EN PRÉSENCE DE MONSIEUR LE JUGE ROTHSTEIN

ENTRE :

                                 TAHER JAVAID, NAILA TAHER, JAWAD TAHER

                                                             et AMIEN TAHER,

                                                                                                                                       demandeurs,

                                                                          - et -

                    LE MINISTRE DE LA CITOYENNETÉ ET DE L'IMMIGRATION,

                                                                                                                                         défendeurs.

                                                                ORDONNANCE

            La demande de contrôle judiciaire est accueillie et l'affaire est renvoyée à un tribunal constitué d'autres membres afin qu'il procède à un nouvel examen.

                                                                                                             Marshall Rothstein       

                                                                                                                                    Juge

Traduction certifiée conforme

Marie Descombes, LL.L.


                                                                                                                                 Date : 19981125

                                                                                                                      Dossier : IMM-265-98

ENTRE :

                                 TAHER JAVAID, NAILA TAHER, JAWAD TAHER

                                                             et AMIEN TAHER,

                                                                                                                                       demandeurs,

                                                                          - et -

                    LE MINISTRE DE LA CITOYENNETÉ ET DE L'IMMIGRATION,

                                                                                                                                         défendeurs.

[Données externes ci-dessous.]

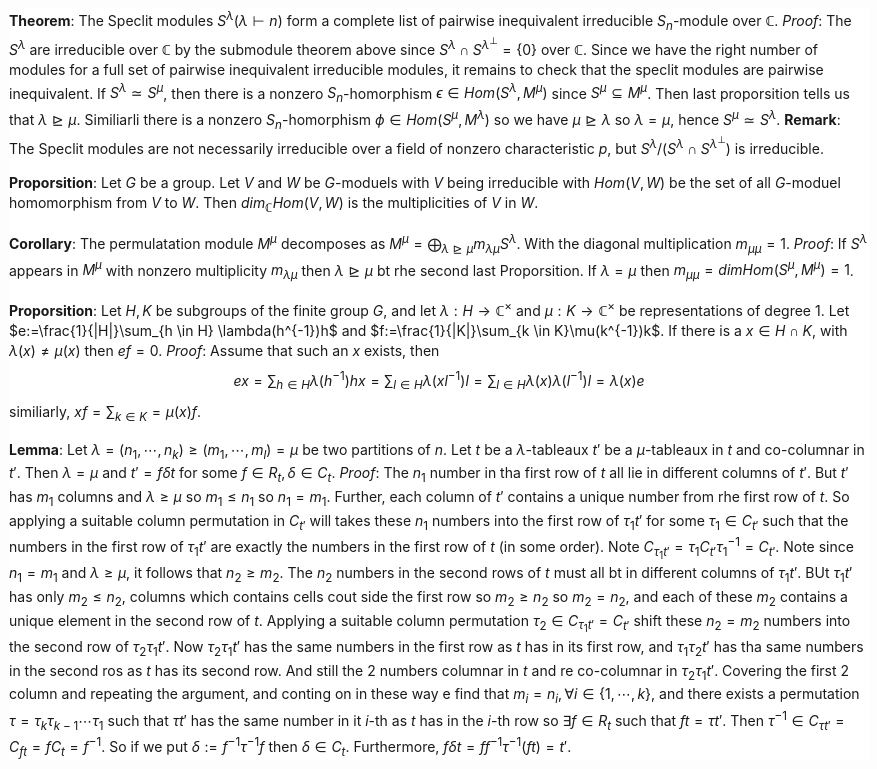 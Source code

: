 **Theorem**:
The Speclit modules $S^\lambda(\lambda \vdash n)$ form a complete list of pairwise inequivalent irreducible $S_n$-module over $\mathbb{C}$. 
*Proof*:
The $S^\lambda$ are irreducible over $\mathbb{C}$ by the submodule theorem above since $S^\lambda \cap S^{\lambda^\perp}=\{0\}$ over $\mathbb{C}$. Since we have the right number of modules for a full set of pairwise inequivalent irreducible modules, it remains to check that the speclit modules are pairwise inequivalent.
If $S^\lambda \simeq S^\mu$, then there is a nonzero $S_n$-homorphism $\epsilon \in Hom(S^\lambda,M^\mu)$ since $S^\mu \subseteq M^\mu$. Then last proporsition tells us that $\lambda \trianglerighteq \mu$. Similiarli there is a nonzero $S_n$-homorphism $\phi \in Hom(S^\mu,M^\lambda)$ so we have $\mu \trianglerighteq \lambda$ so $\lambda=\mu$, hence $S^\mu \simeq S^\lambda$.
**Remark**:
The Speclit modules are not necessarily irreducible over a field of nonzero characteristic $p$, but $S^\lambda/(S^\lambda \cap S^{\lambda^\perp})$ is irreducible.

**Proporsition**:
Let $G$ be a group. Let $V$ and $W$ be $G$-moduels with $V$ being irreducible with $Hom(V,W)$ be the set of all $G$-moduel homomorphism from $V$ to $W$. Then $dim_{\mathbb{C}}Hom(V,W)$  is the multiplicities of $V$ in $W$.

**Corollary**:
The permulatation module $M^{\mu}$ decomposes as $M^\mu=\bigoplus_{\lambda \trianglerighteq \mu}m_{\lambda\mu}S^{\lambda}$. With the diagonal multiplication $m_{\mu\mu}=1$.
*Proof*:
If $S^\lambda$ appears in $M^\mu$ with nonzero multiplicity $m_{\lambda\mu}$ then $\lambda \trianglerighteq \mu$ bt rhe second last Proporsition. If $\lambda=\mu$ then $m_{\mu\mu}=dimHom(S^\mu,M^\mu)=1$.

**Proporsition**:
Let $H,K$ be subgroups of the finite group $G$, and let $\lambda:H \rightarrow \mathbb{C}^\times$ and $\mu:K \rightarrow \mathbb{C}^\times$ be representations of degree 1. Let $e:=\frac{1}{|H|}\sum_{h \in H} \lambda(h^{-1})h$ and $f:=\frac{1}{|K|}\sum_{k \in K}\mu(k^{-1})k$. If there is a $x \in H \cap K$, with $\lambda(x) \neq \mu(x)$ then $ef=0$.
*Proof*:
Assume that such an $x$ exists, then 
$$ex=\sum_{h \in H}\lambda(h^{-1})hx=\sum_{l \in H}\lambda(xl^{-1})l=\sum_{l \in H} \lambda(x)\lambda(l^{-1})l=\lambda(x)e$$
similiarly, $xf=\sum_{k \in K}=\mu(x)f$.

**Lemma**:
Let $\lambda=(n_1,\cdots,n_k) \geq (m_1,\cdots,m_l)=\mu$ be two partitions of $n$. Let $t$ be a $\lambda$-tableaux $t'$ be a $\mu$-tableaux in $t$ and co-columnar in $t'$. Then $\lambda=\mu$ and $t'=f\delta t$ for some $f \in R_t,\delta \in C_t$.
*Proof*:
The $n_1$ number in tha first row of $t$ all lie in different columns of $t'$. But $t'$ has $m_1$ columns and $\lambda \geq \mu$ so $m_1 \leq n_1$ so $n_1=m_1$. Further, each column of $t'$ contains a unique number from rhe first row of $t$. So applying a suitable column permutation in $C_{t'}$ will takes these $n_1$ numbers into the first row of $\tau_1t'$ for some $\tau_1\in C_{t'}$ such that the numbers in the first row of $\tau_1t'$ are exactly the numbers in the first row of $t$ (in some order). Note $C_{\tau_1t'}=\tau_1C_{t'}\tau_1^{-1}=C_{t'}$. Note since $n_1=m_1$ and $\lambda \geq \mu$, it follows that $n_2 \geq m_2$. The $n_2$ numbers in the second rows of $t$ must all bt in different columns of $\tau_1t'$. BUt $\tau_1t'$ has only $m_2 \leq n_2$, columns which contains cells cout side the first row so $m_2 \geq n_2$ so $m_2=n_2$, and each of these $m_2$ contains a unique element in the second row of $t$. Applying a suitable column permutation $\tau_2 \in C_{\tau_1t'}=C_{t'}$ shift these $n_2=m_2$ numbers into the second row of $\tau_2\tau_1t'$. Now $\tau_2\tau_1t'$ has the same numbers in the first row as $t$ has in its first row, and $\tau_1\tau_2t'$ has tha same numbers in the second ros as $t$ has its second row. And still the 2 numbers columnar in $t$ and re co-columnar in $\tau_2\tau_1t'$. Covering the first 2 column and repeating the argument, and conting on in these way e find that $m_i=n_i,\forall i \in \{1,\cdots,k\}$, and there exists a permutation $\tau=\tau_k\tau_{k-1}\cdots\tau_1$ such that $\tau t'$ has the same number in it $i$-th as $t$ has in the $i$-th row so $\exists f \in R_t$ such that $ft=\tau t'$. Then $\tau^{-1} \in C_{\tau t'}=C_{ft}=fC_t=f^{-1}$. So if we put $\delta:=f^{-1}\tau^{-1}f$ then $\delta \in C_t$. Furthermore, $f\delta t=ff^{-1}\tau^{-1}(ft)=t'$.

                                                  MOTIFS DE L'ORDONNANCE

LE JUGE ROTHSTEIN

[1]         Un tribunal de la section du statut de réfugié a conclu que les demandeurs, qui sont originaires du Pakistan, avaient une crainte fondée de persécution à Lahore, mais avaient une possibilité de refuge raisonnable à Islamabad. Les demandeurs affirment que les commissaires ont commis une erreur en concluant qu'Islamabad était une possibilité de refuge raisonnable pour deux raisons. Premièrement, c'est uniquement à la suite d'une récente élection marquée par la victoire du parti du demandeur (le PML) et par la défaite du parti de son persécuteur (le PPP) que le tribunal a conclu que les demandeurs avaient une possibilité de refuge raisonnable à Islamabad.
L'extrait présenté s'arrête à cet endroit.